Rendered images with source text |
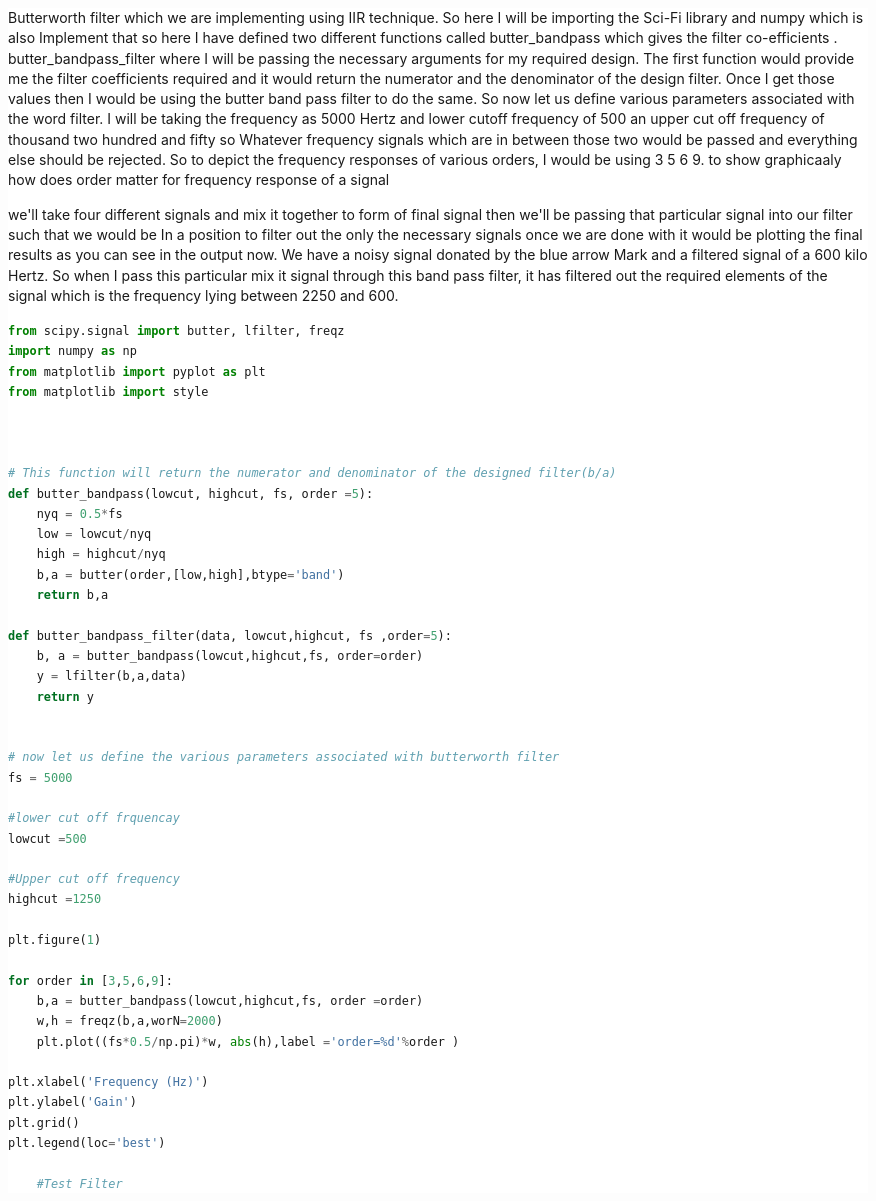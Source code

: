 
 Butterworth filter which we are implementing using IIR technique. So here I will be importing the Sci-Fi library and numpy which is also Implement that so here I have defined two different functions called butter_bandpass which gives the filter co-efficients . butter_bandpass_filter where I will be passing the necessary arguments for my required design. The first function would provide me the filter coefficients required and it would return the numerator and the denominator of the design filter. Once I get those values then I would be using the butter band pass filter to do the same. So now let us define various parameters associated with the word filter. I will be taking the  frequency as 5000 Hertz and lower cutoff frequency of 500 an upper cut off frequency of thousand two hundred and fifty so Whatever frequency signals which are in between those two would be passed and everything else should be rejected. So to depict the frequency responses of various orders, I would be using 3 5 6 9. to show graphicaaly how does order matter for frequency response of a signal 

we'll take four different signals and mix it together to form of final signal then we'll be passing that particular signal into our filter such that we would be In a position to filter out the only the necessary signals once we are done with it would be plotting the final results as you can see in the output now. We have a noisy signal donated by the blue arrow Mark and a filtered signal of a 600 kilo Hertz. So when I pass this particular mix it signal through this band pass filter, it has filtered out the required elements of the signal which is the frequency lying between 2250 and 600.



```python
from scipy.signal import butter, lfilter, freqz
import numpy as np
from matplotlib import pyplot as plt
from matplotlib import style



# This function will return the numerator and denominator of the designed filter(b/a) 
def butter_bandpass(lowcut, highcut, fs, order =5):
    nyq = 0.5*fs
    low = lowcut/nyq
    high = highcut/nyq
    b,a = butter(order,[low,high],btype='band')
    return b,a

def butter_bandpass_filter(data, lowcut,highcut, fs ,order=5):
    b, a = butter_bandpass(lowcut,highcut,fs, order=order)
    y = lfilter(b,a,data)
    return y


# now let us define the various parameters associated with butterworth filter
fs = 5000

#lower cut off frquencay 
lowcut =500

#Upper cut off frequency 
highcut =1250

plt.figure(1)

for order in [3,5,6,9]:
    b,a = butter_bandpass(lowcut,highcut,fs, order =order)
    w,h = freqz(b,a,worN=2000)
    plt.plot((fs*0.5/np.pi)*w, abs(h),label ='order=%d'%order )

plt.xlabel('Frequency (Hz)')
plt.ylabel('Gain')
plt.grid()
plt.legend(loc='best')

    #Test Filter
```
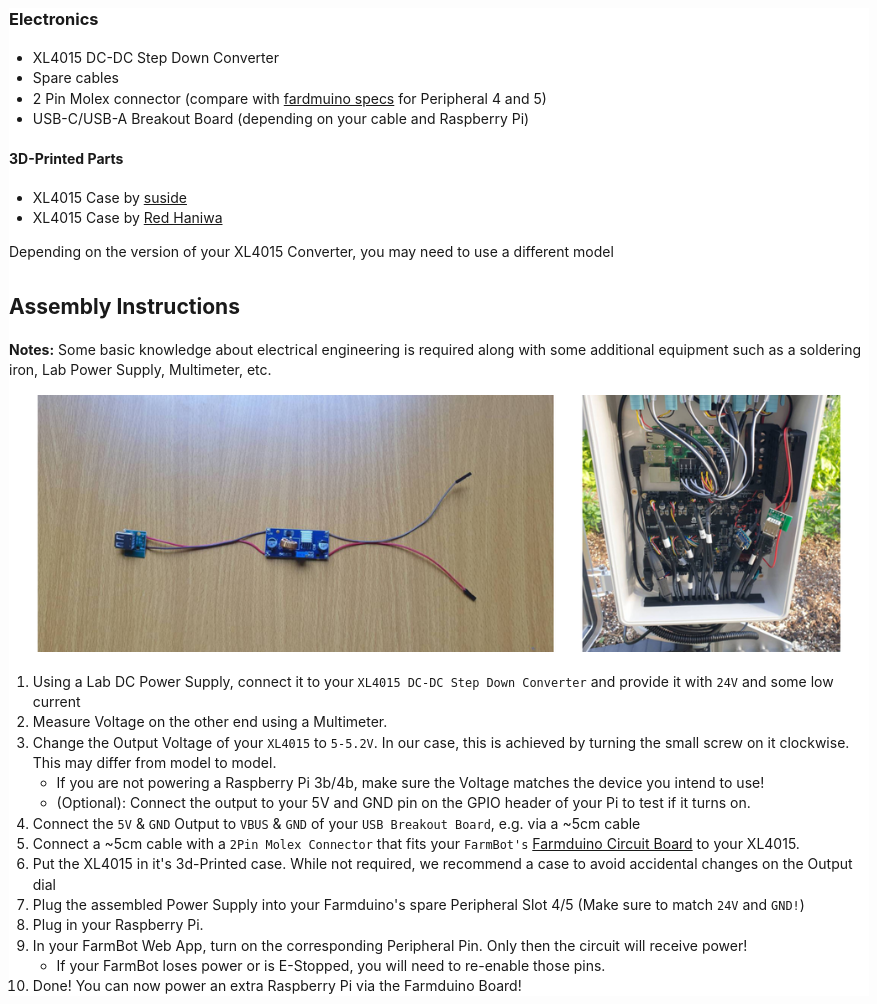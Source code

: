 ### Electronics
- XL4015 DC-DC Step Down Converter
- Spare cables
- 2 Pin Molex connector (compare with [fardmuino specs](https://genesis.farm.bot/v1.6/bom/electronics-and-wiring/farmduino) for Peripheral 4 and 5)
- USB-C/USB-A Breakout Board (depending on your cable and Raspberry Pi)

#### 3D-Printed Parts
- XL4015  Case by [suside](https://www.thingiverse.com/thing:6010179)
- XL4015 Case by [Red Haniwa](https://www.printables.com/model/428490-xl4015-cc-cv-buck-converter-case)

Depending on the version of your XL4015 Converter, you may need to use a different model

## Assembly Instructions
__Notes:__ Some basic knowledge about electrical engineering is required along with some additional equipment such as a soldering iron, Lab Power Supply, Multimeter, etc.


![Farmduino Power Supply](./Images/FarmduinoPowerSupply2.png)
1. Using a Lab DC Power Supply, connect it to your `XL4015 DC-DC Step Down Converter` and provide it with `24V` and some low current
2. Measure Voltage on the other end using a Multimeter. 
3. Change the Output Voltage of your `XL4015` to `5-5.2V`. In our case, this is achieved by turning the small screw on it clockwise. This may differ from model to model. 
    - If you are not powering a Raspberry Pi 3b/4b, make sure the Voltage matches the device you intend to use!
    -  (Optional): Connect the output to your 5V and GND pin on the GPIO header of your Pi to test if it turns on.
4. Connect the `5V` & `GND` Output to `VBUS` & `GND` of your `USB Breakout Board`, e.g. via a ~5cm cable
5. Connect a ~5cm cable with a `2Pin Molex Connector` that fits your `FarmBot's` [Farmduino Circuit Board](https://genesis.farm.bot/v1.6/assembly/electronics) to your XL4015.
6. Put the XL4015 in it's 3d-Printed case. While not required, we recommend a case to avoid accidental changes on the Output dial
7. Plug the assembled Power Supply into your Farmduino's spare Peripheral Slot 4/5 (Make sure to match `24V` and `GND!`)
8. Plug in your Raspberry Pi.
9. In your FarmBot Web App, turn on the corresponding Peripheral Pin. Only then the circuit will receive power!
    - If your FarmBot loses power or is E-Stopped, you will need to re-enable those pins.
10. Done! You can now power an extra Raspberry Pi via the Farmduino Board!

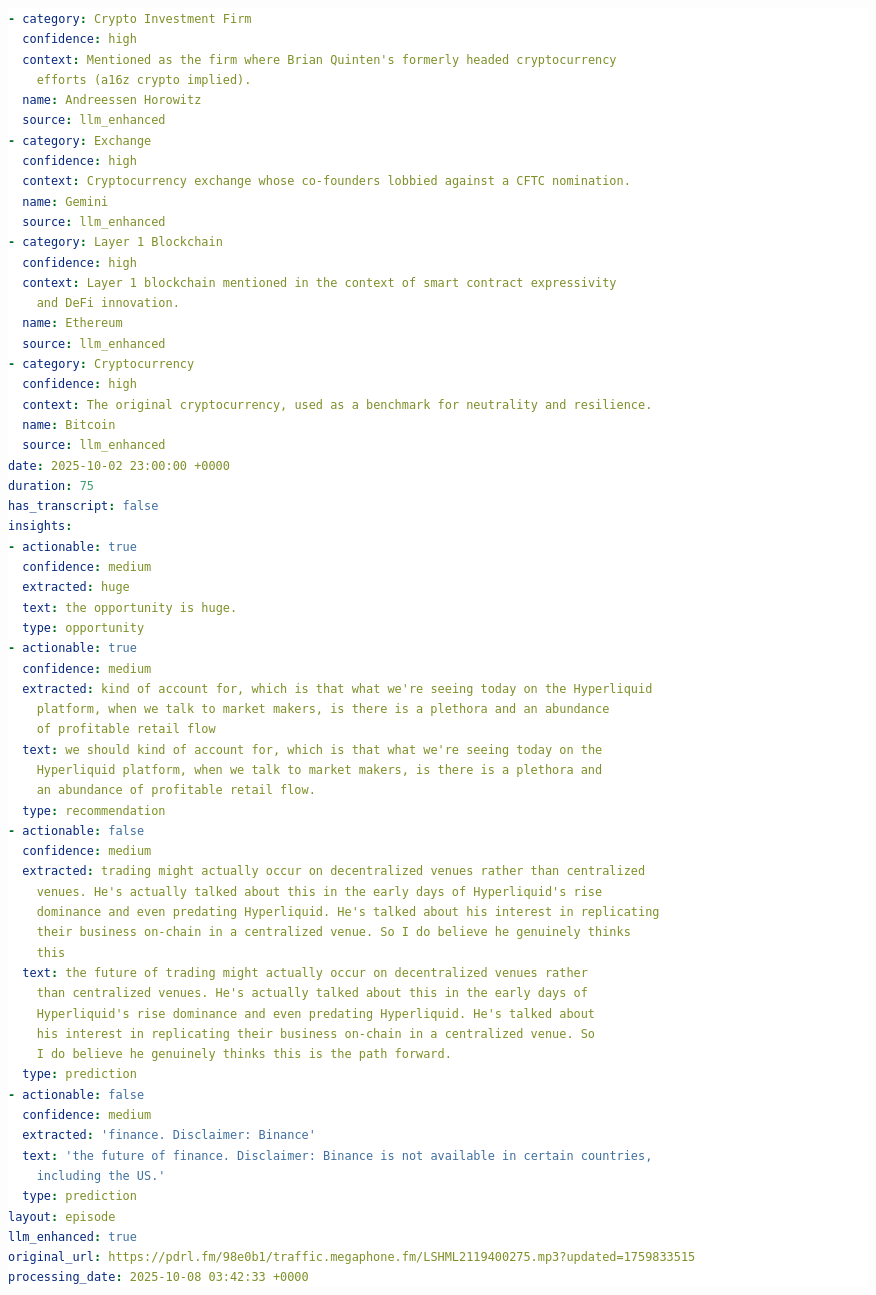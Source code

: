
 ```yaml
- category: Crypto Investment Firm
  confidence: high
  context: Mentioned as the firm where Brian Quinten's formerly headed cryptocurrency
    efforts (a16z crypto implied).
  name: Andreessen Horowitz
  source: llm_enhanced
- category: Exchange
  confidence: high
  context: Cryptocurrency exchange whose co-founders lobbied against a CFTC nomination.
  name: Gemini
  source: llm_enhanced
- category: Layer 1 Blockchain
  confidence: high
  context: Layer 1 blockchain mentioned in the context of smart contract expressivity
    and DeFi innovation.
  name: Ethereum
  source: llm_enhanced
- category: Cryptocurrency
  confidence: high
  context: The original cryptocurrency, used as a benchmark for neutrality and resilience.
  name: Bitcoin
  source: llm_enhanced
date: 2025-10-02 23:00:00 +0000
duration: 75
has_transcript: false
insights:
- actionable: true
  confidence: medium
  extracted: huge
  text: the opportunity is huge.
  type: opportunity
- actionable: true
  confidence: medium
  extracted: kind of account for, which is that what we're seeing today on the Hyperliquid
    platform, when we talk to market makers, is there is a plethora and an abundance
    of profitable retail flow
  text: we should kind of account for, which is that what we're seeing today on the
    Hyperliquid platform, when we talk to market makers, is there is a plethora and
    an abundance of profitable retail flow.
  type: recommendation
- actionable: false
  confidence: medium
  extracted: trading might actually occur on decentralized venues rather than centralized
    venues. He's actually talked about this in the early days of Hyperliquid's rise
    dominance and even predating Hyperliquid. He's talked about his interest in replicating
    their business on-chain in a centralized venue. So I do believe he genuinely thinks
    this
  text: the future of trading might actually occur on decentralized venues rather
    than centralized venues. He's actually talked about this in the early days of
    Hyperliquid's rise dominance and even predating Hyperliquid. He's talked about
    his interest in replicating their business on-chain in a centralized venue. So
    I do believe he genuinely thinks this is the path forward.
  type: prediction
- actionable: false
  confidence: medium
  extracted: 'finance. Disclaimer: Binance'
  text: 'the future of finance. Disclaimer: Binance is not available in certain countries,
    including the US.'
  type: prediction
layout: episode
llm_enhanced: true
original_url: https://pdrl.fm/98e0b1/traffic.megaphone.fm/LSHML2119400275.mp3?updated=1759833515
processing_date: 2025-10-08 03:42:33 +0000
```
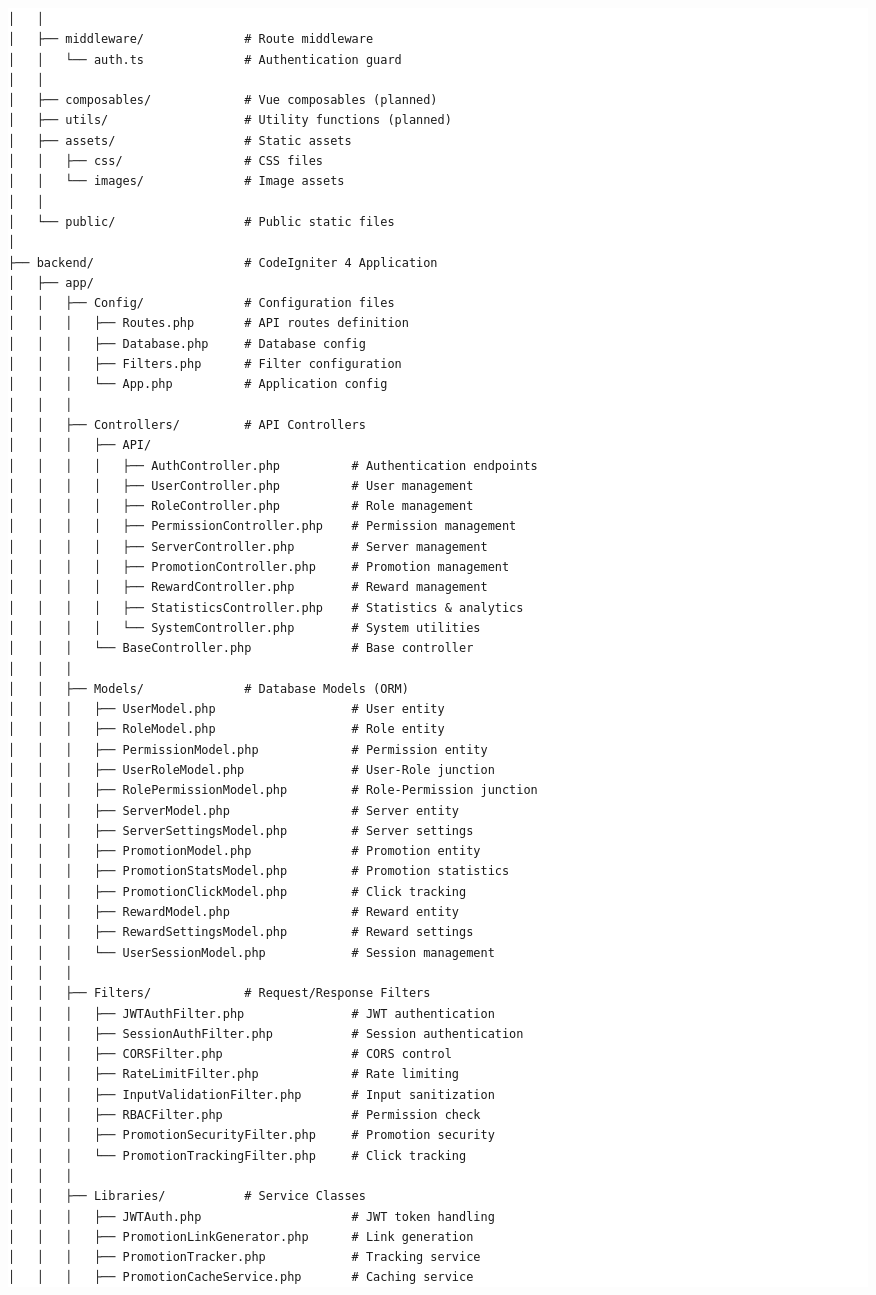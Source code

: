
```
│   │
│   ├── middleware/              # Route middleware
│   │   └── auth.ts              # Authentication guard
│   │
│   ├── composables/             # Vue composables (planned)
│   ├── utils/                   # Utility functions (planned)
│   ├── assets/                  # Static assets
│   │   ├── css/                 # CSS files
│   │   └── images/              # Image assets
│   │
│   └── public/                  # Public static files
│
├── backend/                     # CodeIgniter 4 Application
│   ├── app/
│   │   ├── Config/              # Configuration files
│   │   │   ├── Routes.php       # API routes definition
│   │   │   ├── Database.php     # Database config
│   │   │   ├── Filters.php      # Filter configuration
│   │   │   └── App.php          # Application config
│   │   │
│   │   ├── Controllers/         # API Controllers
│   │   │   ├── API/
│   │   │   │   ├── AuthController.php          # Authentication endpoints
│   │   │   │   ├── UserController.php          # User management
│   │   │   │   ├── RoleController.php          # Role management
│   │   │   │   ├── PermissionController.php    # Permission management
│   │   │   │   ├── ServerController.php        # Server management
│   │   │   │   ├── PromotionController.php     # Promotion management
│   │   │   │   ├── RewardController.php        # Reward management
│   │   │   │   ├── StatisticsController.php    # Statistics & analytics
│   │   │   │   └── SystemController.php        # System utilities
│   │   │   └── BaseController.php              # Base controller
│   │   │
│   │   ├── Models/              # Database Models (ORM)
│   │   │   ├── UserModel.php                   # User entity
│   │   │   ├── RoleModel.php                   # Role entity
│   │   │   ├── PermissionModel.php             # Permission entity
│   │   │   ├── UserRoleModel.php               # User-Role junction
│   │   │   ├── RolePermissionModel.php         # Role-Permission junction
│   │   │   ├── ServerModel.php                 # Server entity
│   │   │   ├── ServerSettingsModel.php         # Server settings
│   │   │   ├── PromotionModel.php              # Promotion entity
│   │   │   ├── PromotionStatsModel.php         # Promotion statistics
│   │   │   ├── PromotionClickModel.php         # Click tracking
│   │   │   ├── RewardModel.php                 # Reward entity
│   │   │   ├── RewardSettingsModel.php         # Reward settings
│   │   │   └── UserSessionModel.php            # Session management
│   │   │
│   │   ├── Filters/             # Request/Response Filters
│   │   │   ├── JWTAuthFilter.php               # JWT authentication
│   │   │   ├── SessionAuthFilter.php           # Session authentication
│   │   │   ├── CORSFilter.php                  # CORS control
│   │   │   ├── RateLimitFilter.php             # Rate limiting
│   │   │   ├── InputValidationFilter.php       # Input sanitization
│   │   │   ├── RBACFilter.php                  # Permission check
│   │   │   ├── PromotionSecurityFilter.php     # Promotion security
│   │   │   └── PromotionTrackingFilter.php     # Click tracking
│   │   │
│   │   ├── Libraries/           # Service Classes
│   │   │   ├── JWTAuth.php                     # JWT token handling
│   │   │   ├── PromotionLinkGenerator.php      # Link generation
│   │   │   ├── PromotionTracker.php            # Tracking service
│   │   │   ├── PromotionCacheService.php       # Caching service
```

TASK PROMPT | Scan the data above, please, and give the number of lines where the word "Voltage" occurs, with no further text.

REPLY | 3